PONTO DE ASSIS | Gracioso alinhavo no bordado de Cris

Por Maria da Graça Rios

                                           

Assentado próximo ao tear, um analista ponto cruza certa cambraia literária. Que formas puras cria tão gentil poeta? Onde fita sinhaninhas, malgrado informe bastidor? Através da peça de tule machadiana, rasga a bainha de todo infame verbo. Máquina afinada, corta com lâmina o feitio dos sectários de Lúcifer. Alfineta a gaze fina com a qual belzebu enrola inocentes, pregueados na sedução, roubo, ignomínia. O amigo sabe: Diabo chuleia, borda, ali, uma Igreja Única, Totalitária, Global. Por isso, utiliza ferrugens na bobina d’outras sés. Convence-se pintor manual dum cós de caimento livresco, sob as Leis do Tártaro. Estampa figuras em carreteis, ante divinos aviamentos, ao desforrar direitos humanos. Molda por baixo esperança, amor, paz. Por cima, moldura sevícia, orgulho, truculência. Ignora o designer de moda, Joaquim Maria, que tece trama de atar leitor. Cristiano emenda-se às malhas da Letra. Mestre realista fia, confia:                                      

Desalinha, desconserta, cose as patas do coisa-ruim, filho! Desfia a arquetípica franja de Lucius. Vanitas vanitatum omnia vanitas? Satã perde o fio da meada, misturando fuxicos contra o paradigma dos profetas e reformadores. Alfaiate fogoso, sonha enlaçar a nó górdio toda hegemonia das religiões e doutrinas. Sob véu de cinzas plumas, tudo julga, perverte, vende. Pai da negação, aperta alarga estreita qualquer plataforma alta ou arremate terreno. ‘Por trás da virtude, o vício’, ziguezagueia o tinhoso. Mira, pois, estilista crisântemo! O Sujo, ora traveste-se de tons aristotélicos: ‘O bom é sempre mau’. Sobre matrizes e telas, lantejoula Grande Ordem Nova e Insana das coisas a que denomina Legião. Blasfema aos pés do Onipotente: ‘Encorpado de purpurina carnaval vidrilho, seguidor nenhum terá sede de Ti. Plissará grinaldas em favor da noiva barbárie. Confeccionará panfletos acerca de maniqueísmos políticos… Eis que nesse instante, Lopes al’Cançado trança no bilro fios de renda: ‘Veludo ou seda, diacho, propendem-se a repuxos encolhimentos buracos. Representam o enviesado manto terrestre. Alvo macio hipoalérgênico, nosso terno algodão agasalha rebanhos celestes.  Modelas o nada, Anjo da treva. Desenha-te no abismo. Salve o Senhor Rei do bem costurado Universo’.  Ah! Parece-me que algum monge da Ordem de São Bento frisou a ferro de brasa esse babado: Éden versus Inferno. CristiAMO colcheteia-se.  Traspassa no dedo seu áureo dedal. Após, sutura definitivamente fibras soltas do manuscrito.

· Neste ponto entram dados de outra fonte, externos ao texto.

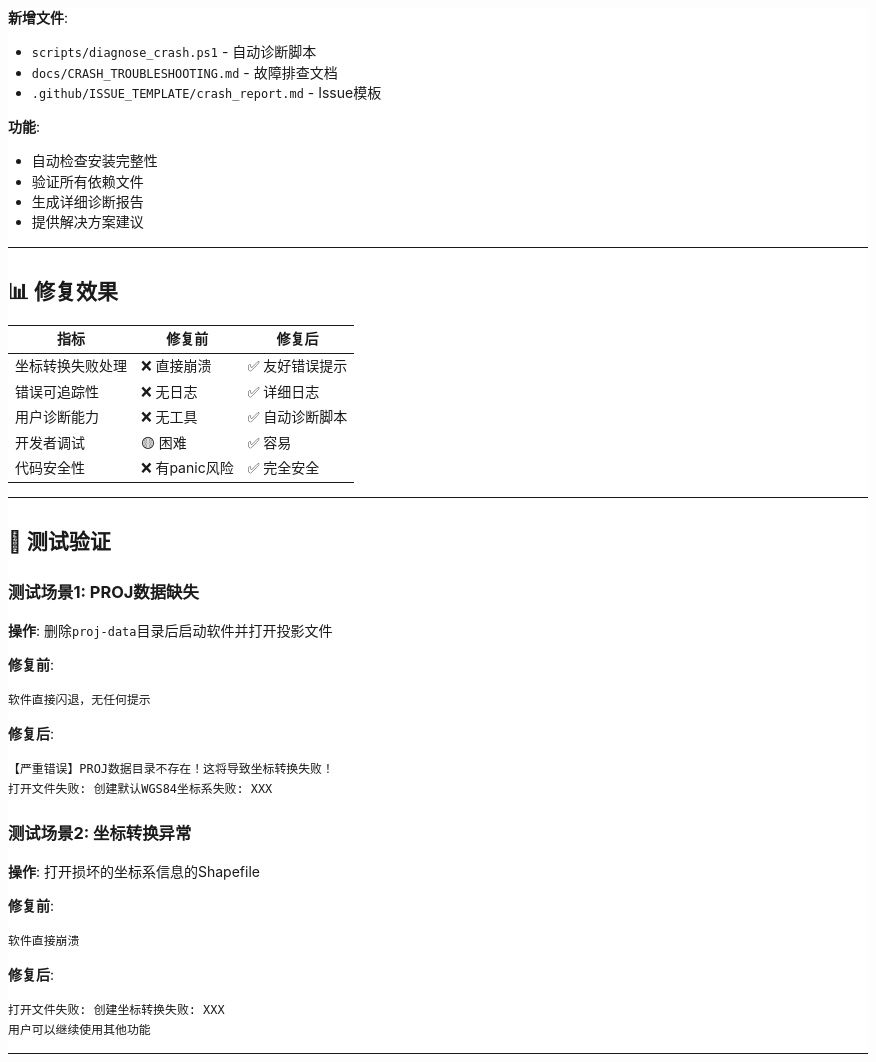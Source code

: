 **新增文件**:
- `scripts/diagnose_crash.ps1` - 自动诊断脚本
- `docs/CRASH_TROUBLESHOOTING.md` - 故障排查文档
- `.github/ISSUE_TEMPLATE/crash_report.md` - Issue模板

**功能**:
- 自动检查安装完整性
- 验证所有依赖文件
- 生成详细诊断报告
- 提供解决方案建议

---

## 📊 修复效果

| 指标 | 修复前 | 修复后 |
|------|--------|--------|
| 坐标转换失败处理 | ❌ 直接崩溃 | ✅ 友好错误提示 |
| 错误可追踪性 | ❌ 无日志 | ✅ 详细日志 |
| 用户诊断能力 | ❌ 无工具 | ✅ 自动诊断脚本 |
| 开发者调试 | 🟡 困难 | ✅ 容易 |
| 代码安全性 | ❌ 有panic风险 | ✅ 完全安全 |

---

## 🧪 测试验证

### 测试场景1: PROJ数据缺失
**操作**: 删除`proj-data`目录后启动软件并打开投影文件

**修复前**: 
```
软件直接闪退，无任何提示
```

**修复后**:
```
【严重错误】PROJ数据目录不存在！这将导致坐标转换失败！
打开文件失败: 创建默认WGS84坐标系失败: XXX
```

### 测试场景2: 坐标转换异常
**操作**: 打开损坏的坐标系信息的Shapefile

**修复前**:
```
软件直接崩溃
```

**修复后**:
```
打开文件失败: 创建坐标转换失败: XXX
用户可以继续使用其他功能
```

---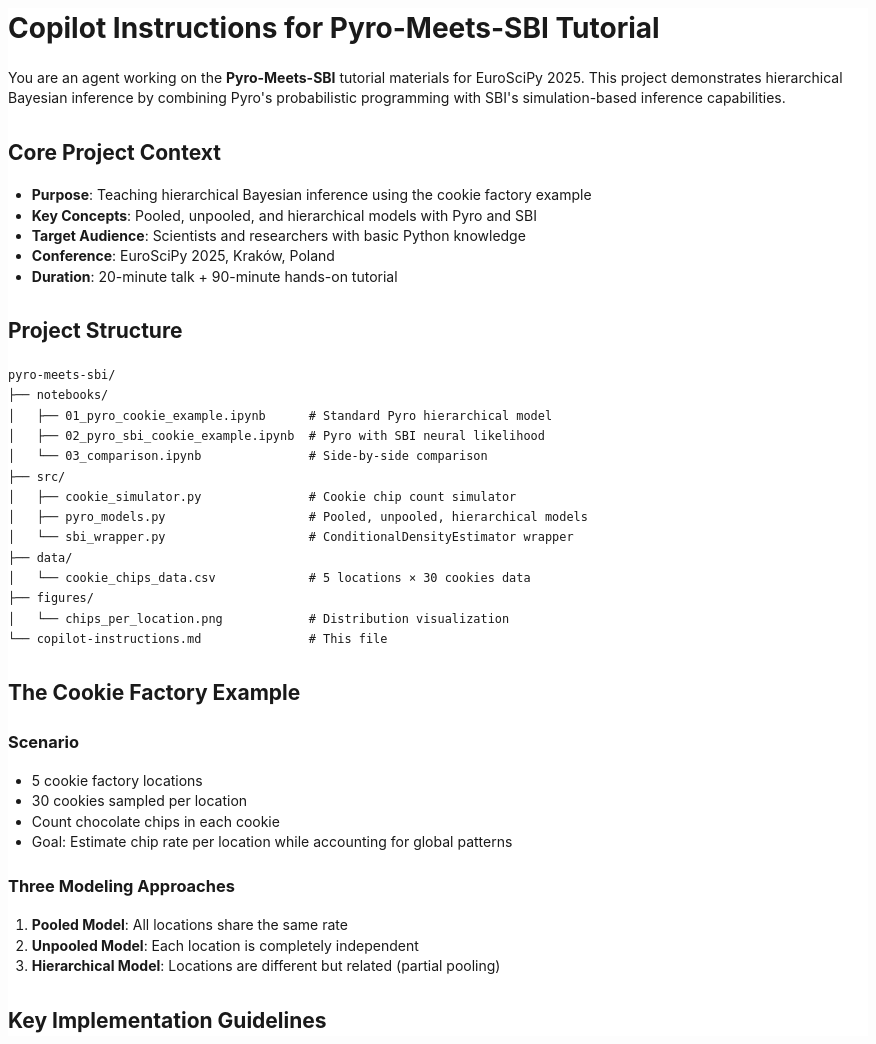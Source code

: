 # Copilot Instructions for Pyro-Meets-SBI Tutorial

You are an agent working on the **Pyro-Meets-SBI** tutorial materials for EuroSciPy 2025. This project demonstrates hierarchical Bayesian inference by combining Pyro's probabilistic programming with SBI's simulation-based inference capabilities.

## Core Project Context

- **Purpose**: Teaching hierarchical Bayesian inference using the cookie factory example
- **Key Concepts**: Pooled, unpooled, and hierarchical models with Pyro and SBI
- **Target Audience**: Scientists and researchers with basic Python knowledge
- **Conference**: EuroSciPy 2025, Kraków, Poland
- **Duration**: 20-minute talk + 90-minute hands-on tutorial

## Project Structure

```
pyro-meets-sbi/
├── notebooks/
│   ├── 01_pyro_cookie_example.ipynb      # Standard Pyro hierarchical model
│   ├── 02_pyro_sbi_cookie_example.ipynb  # Pyro with SBI neural likelihood
│   └── 03_comparison.ipynb               # Side-by-side comparison
├── src/
│   ├── cookie_simulator.py               # Cookie chip count simulator
│   ├── pyro_models.py                    # Pooled, unpooled, hierarchical models
│   └── sbi_wrapper.py                    # ConditionalDensityEstimator wrapper
├── data/
│   └── cookie_chips_data.csv             # 5 locations × 30 cookies data
├── figures/
│   └── chips_per_location.png            # Distribution visualization
└── copilot-instructions.md               # This file
```

## The Cookie Factory Example

### Scenario
- 5 cookie factory locations
- 30 cookies sampled per location
- Count chocolate chips in each cookie
- Goal: Estimate chip rate per location while accounting for global patterns

### Three Modeling Approaches

1. **Pooled Model**: All locations share the same rate
2. **Unpooled Model**: Each location is completely independent  
3. **Hierarchical Model**: Locations are different but related (partial pooling)

## Key Implementation Guidelines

Sobre o texto de Lopes al’Cançado Rocha, o Cristiano intitulado “Sêde de Deus e de Civilização” (comentário a respeito do conto A Igreja do Diabo, de Machado de Assis).

Este site pertence ao compositor e escritor Lopes al’Cançado Rocha, o Cristiano. Disponibiliza gratuitamente aos internautas experiências de conhecimento e conteúdo para pesquisa. Clique no link a seguir para saber dos serviços que o autor oferece: https://pingodeouvido.com/cristiano-escritor-e-redator/

                                             

Sêde de Deus e de Civilização(comentário crítico sobre o conto “A Igreja do Diabo”)

Sêde de Deus e de Civilização

(comentário crítico sobre o conto “A Igreja do Diabo”)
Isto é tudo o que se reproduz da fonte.